[[ EXTRACTED DATA, beginning ]]

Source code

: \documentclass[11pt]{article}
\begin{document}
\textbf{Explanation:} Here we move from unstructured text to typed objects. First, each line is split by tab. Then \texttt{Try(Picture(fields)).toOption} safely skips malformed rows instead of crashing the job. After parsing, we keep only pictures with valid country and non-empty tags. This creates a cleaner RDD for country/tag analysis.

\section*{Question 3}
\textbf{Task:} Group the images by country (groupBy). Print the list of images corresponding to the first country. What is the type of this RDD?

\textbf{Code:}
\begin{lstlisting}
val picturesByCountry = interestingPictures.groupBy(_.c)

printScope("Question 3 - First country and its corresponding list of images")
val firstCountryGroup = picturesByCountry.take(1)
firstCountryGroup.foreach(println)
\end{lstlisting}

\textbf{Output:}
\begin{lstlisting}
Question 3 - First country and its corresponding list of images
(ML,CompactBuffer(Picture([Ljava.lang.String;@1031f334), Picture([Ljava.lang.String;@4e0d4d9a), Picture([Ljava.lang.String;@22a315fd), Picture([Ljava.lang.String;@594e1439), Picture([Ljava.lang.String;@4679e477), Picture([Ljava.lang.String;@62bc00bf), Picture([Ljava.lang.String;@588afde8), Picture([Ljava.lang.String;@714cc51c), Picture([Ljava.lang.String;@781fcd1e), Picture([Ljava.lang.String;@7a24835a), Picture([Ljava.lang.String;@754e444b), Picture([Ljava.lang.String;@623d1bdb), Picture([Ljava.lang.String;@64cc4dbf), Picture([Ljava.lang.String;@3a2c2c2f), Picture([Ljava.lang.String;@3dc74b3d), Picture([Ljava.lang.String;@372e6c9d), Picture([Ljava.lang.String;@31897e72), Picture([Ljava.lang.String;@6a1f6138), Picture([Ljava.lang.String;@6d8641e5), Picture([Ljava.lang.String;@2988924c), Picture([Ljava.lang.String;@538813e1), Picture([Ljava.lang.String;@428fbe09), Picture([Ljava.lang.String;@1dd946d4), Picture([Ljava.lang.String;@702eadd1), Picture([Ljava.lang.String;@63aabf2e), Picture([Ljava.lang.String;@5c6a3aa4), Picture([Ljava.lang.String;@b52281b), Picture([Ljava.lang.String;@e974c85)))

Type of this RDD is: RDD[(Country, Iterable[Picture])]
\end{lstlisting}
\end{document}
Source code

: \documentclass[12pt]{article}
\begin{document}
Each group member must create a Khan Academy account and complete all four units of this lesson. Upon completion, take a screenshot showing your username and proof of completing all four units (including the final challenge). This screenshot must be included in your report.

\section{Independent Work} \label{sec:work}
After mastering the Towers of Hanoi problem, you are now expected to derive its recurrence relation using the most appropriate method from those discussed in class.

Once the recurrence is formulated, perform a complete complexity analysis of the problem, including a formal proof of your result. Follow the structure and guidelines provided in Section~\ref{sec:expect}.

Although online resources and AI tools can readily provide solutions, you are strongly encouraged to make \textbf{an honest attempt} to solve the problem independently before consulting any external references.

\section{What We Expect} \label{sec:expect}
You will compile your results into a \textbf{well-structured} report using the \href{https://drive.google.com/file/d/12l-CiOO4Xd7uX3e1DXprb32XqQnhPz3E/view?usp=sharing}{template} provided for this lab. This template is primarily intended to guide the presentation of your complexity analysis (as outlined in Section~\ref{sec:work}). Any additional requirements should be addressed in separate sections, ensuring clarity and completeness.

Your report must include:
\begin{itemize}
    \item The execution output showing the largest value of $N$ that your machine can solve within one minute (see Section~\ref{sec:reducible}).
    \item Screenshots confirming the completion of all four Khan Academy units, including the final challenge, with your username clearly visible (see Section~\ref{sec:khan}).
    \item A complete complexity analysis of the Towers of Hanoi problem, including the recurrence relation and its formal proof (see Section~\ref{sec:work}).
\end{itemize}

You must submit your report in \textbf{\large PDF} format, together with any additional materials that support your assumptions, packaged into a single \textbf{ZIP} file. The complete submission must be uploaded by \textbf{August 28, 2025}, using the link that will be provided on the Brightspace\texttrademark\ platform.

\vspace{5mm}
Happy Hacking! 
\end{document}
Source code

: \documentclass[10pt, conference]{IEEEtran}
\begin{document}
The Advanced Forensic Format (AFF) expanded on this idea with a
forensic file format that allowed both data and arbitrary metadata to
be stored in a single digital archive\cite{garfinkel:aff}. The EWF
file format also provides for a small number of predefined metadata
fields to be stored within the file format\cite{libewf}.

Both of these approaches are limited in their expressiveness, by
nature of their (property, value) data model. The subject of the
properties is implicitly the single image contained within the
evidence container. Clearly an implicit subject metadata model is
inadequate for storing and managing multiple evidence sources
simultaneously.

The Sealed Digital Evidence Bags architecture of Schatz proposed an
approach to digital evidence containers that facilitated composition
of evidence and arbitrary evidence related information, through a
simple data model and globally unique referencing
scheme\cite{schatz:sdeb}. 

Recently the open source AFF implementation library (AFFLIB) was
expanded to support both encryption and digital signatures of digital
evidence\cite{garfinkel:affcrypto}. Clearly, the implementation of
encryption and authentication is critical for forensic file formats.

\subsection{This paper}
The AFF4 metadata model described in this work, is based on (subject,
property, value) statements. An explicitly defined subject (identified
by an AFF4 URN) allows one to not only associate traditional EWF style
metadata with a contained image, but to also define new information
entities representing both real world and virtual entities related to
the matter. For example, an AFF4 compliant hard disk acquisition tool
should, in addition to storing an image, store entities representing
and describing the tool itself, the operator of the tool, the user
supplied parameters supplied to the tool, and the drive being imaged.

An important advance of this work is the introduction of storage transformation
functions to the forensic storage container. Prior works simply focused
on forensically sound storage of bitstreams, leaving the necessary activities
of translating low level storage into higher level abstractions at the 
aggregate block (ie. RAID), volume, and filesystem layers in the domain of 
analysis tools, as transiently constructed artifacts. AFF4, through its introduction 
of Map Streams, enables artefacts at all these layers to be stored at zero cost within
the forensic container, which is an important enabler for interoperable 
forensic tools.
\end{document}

[[ EXTRACTED DATA, end ]]

ABOUT THIS EXERCISE → Output the data exactly, so that every line matches the original.

ANSWER AREA →
Source code

: \documentclass[11pt]{article}
\begin{document}
\textbf{Explanation:} Here we move from unstructured text to typed objects. First, each line is split by tab. Then \texttt{Try(Picture(fields)).toOption} safely skips malformed rows instead of crashing the job. After parsing, we keep only pictures with valid country and non-empty tags. This creates a cleaner RDD for country/tag analysis.

\section*{Question 3}
\textbf{Task:} Group the images by country (groupBy). Print the list of images corresponding to the first country. What is the type of this RDD?

\textbf{Code:}
\begin{lstlisting}
val picturesByCountry = interestingPictures.groupBy(_.c)

printScope("Question 3 - First country and its corresponding list of images")
val firstCountryGroup = picturesByCountry.take(1)
firstCountryGroup.foreach(println)
\end{lstlisting}

\textbf{Output:}
\begin{lstlisting}
Question 3 - First country and its corresponding list of images
(ML,CompactBuffer(Picture([Ljava.lang.String;@1031f334), Picture([Ljava.lang.String;@4e0d4d9a), Picture([Ljava.lang.String;@22a315fd), Picture([Ljava.lang.String;@594e1439), Picture([Ljava.lang.String;@4679e477), Picture([Ljava.lang.String;@62bc00bf), Picture([Ljava.lang.String;@588afde8), Picture([Ljava.lang.String;@714cc51c), Picture([Ljava.lang.String;@781fcd1e), Picture([Ljava.lang.String;@7a24835a), Picture([Ljava.lang.String;@754e444b), Picture([Ljava.lang.String;@623d1bdb), Picture([Ljava.lang.String;@64cc4dbf), Picture([Ljava.lang.String;@3a2c2c2f), Picture([Ljava.lang.String;@3dc74b3d), Picture([Ljava.lang.String;@372e6c9d), Picture([Ljava.lang.String;@31897e72), Picture([Ljava.lang.String;@6a1f6138), Picture([Ljava.lang.String;@6d8641e5), Picture([Ljava.lang.String;@2988924c), Picture([Ljava.lang.String;@538813e1), Picture([Ljava.lang.String;@428fbe09), Picture([Ljava.lang.String;@1dd946d4), Picture([Ljava.lang.String;@702eadd1), Picture([Ljava.lang.String;@63aabf2e), Picture([Ljava.lang.String;@5c6a3aa4), Picture([Ljava.lang.String;@b52281b), Picture([Ljava.lang.String;@e974c85)))

Type of this RDD is: RDD[(Country, Iterable[Picture])]
\end{lstlisting}
\end{document}
Source code

: \documentclass[12pt]{article}
\begin{document}
Each group member must create a Khan Academy account and complete all four units of this lesson. Upon completion, take a screenshot showing your username and proof of completing all four units (including the final challenge). This screenshot must be included in your report.

\section{Independent Work} \label{sec:work}
After mastering the Towers of Hanoi problem, you are now expected to derive its recurrence relation using the most appropriate method from those discussed in class.

Once the recurrence is formulated, perform a complete complexity analysis of the problem, including a formal proof of your result. Follow the structure and guidelines provided in Section~\ref{sec:expect}.

Although online resources and AI tools can readily provide solutions, you are strongly encouraged to make \textbf{an honest attempt} to solve the problem independently before consulting any external references.

\section{What We Expect} \label{sec:expect}
You will compile your results into a \textbf{well-structured} report using the \href{https://drive.google.com/file/d/12l-CiOO4Xd7uX3e1DXprb32XqQnhPz3E/view?usp=sharing}{template} provided for this lab. This template is primarily intended to guide the presentation of your complexity analysis (as outlined in Section~\ref{sec:work}). Any additional requirements should be addressed in separate sections, ensuring clarity and completeness.

Your report must include:
\begin{itemize}
    \item The execution output showing the largest value of $N$ that your machine can solve within one minute (see Section~\ref{sec:reducible}).
    \item Screenshots confirming the completion of all four Khan Academy units, including the final challenge, with your username clearly visible (see Section~\ref{sec:khan}).
    \item A complete complexity analysis of the Towers of Hanoi problem, including the recurrence relation and its formal proof (see Section~\ref{sec:work}).
\end{itemize}

You must submit your report in \textbf{\large PDF} format, together with any additional materials that support your assumptions, packaged into a single \textbf{ZIP} file. The complete submission must be uploaded by \textbf{August 28, 2025}, using the link that will be provided on the Brightspace\texttrademark\ platform.

\vspace{5mm}
Happy Hacking! 
\end{document}
Source code

: \documentclass[10pt, conference]{IEEEtran}
\begin{document}
The Advanced Forensic Format (AFF) expanded on this idea with a
forensic file format that allowed both data and arbitrary metadata to
be stored in a single digital archive\cite{garfinkel:aff}. The EWF
file format also provides for a small number of predefined metadata
fields to be stored within the file format\cite{libewf}.

Both of these approaches are limited in their expressiveness, by
nature of their (property, value) data model. The subject of the
properties is implicitly the single image contained within the
evidence container. Clearly an implicit subject metadata model is
inadequate for storing and managing multiple evidence sources
simultaneously.

The Sealed Digital Evidence Bags architecture of Schatz proposed an
approach to digital evidence containers that facilitated composition
of evidence and arbitrary evidence related information, through a
simple data model and globally unique referencing
scheme\cite{schatz:sdeb}. 

Recently the open source AFF implementation library (AFFLIB) was
expanded to support both encryption and digital signatures of digital
evidence\cite{garfinkel:affcrypto}. Clearly, the implementation of
encryption and authentication is critical for forensic file formats.

\subsection{This paper}
The AFF4 metadata model described in this work, is based on (subject,
property, value) statements. An explicitly defined subject (identified
by an AFF4 URN) allows one to not only associate traditional EWF style
metadata with a contained image, but to also define new information
entities representing both real world and virtual entities related to
the matter. For example, an AFF4 compliant hard disk acquisition tool
should, in addition to storing an image, store entities representing
and describing the tool itself, the operator of the tool, the user
supplied parameters supplied to the tool, and the drive being imaged.

An important advance of this work is the introduction of storage transformation
functions to the forensic storage container. Prior works simply focused
on forensically sound storage of bitstreams, leaving the necessary activities
of translating low level storage into higher level abstractions at the 
aggregate block (ie. RAID), volume, and filesystem layers in the domain of 
analysis tools, as transiently constructed artifacts. AFF4, through its introduction 
of Map Streams, enables artefacts at all these layers to be stored at zero cost within
the forensic container, which is an important enabler for interoperable 
forensic tools.
\end{document}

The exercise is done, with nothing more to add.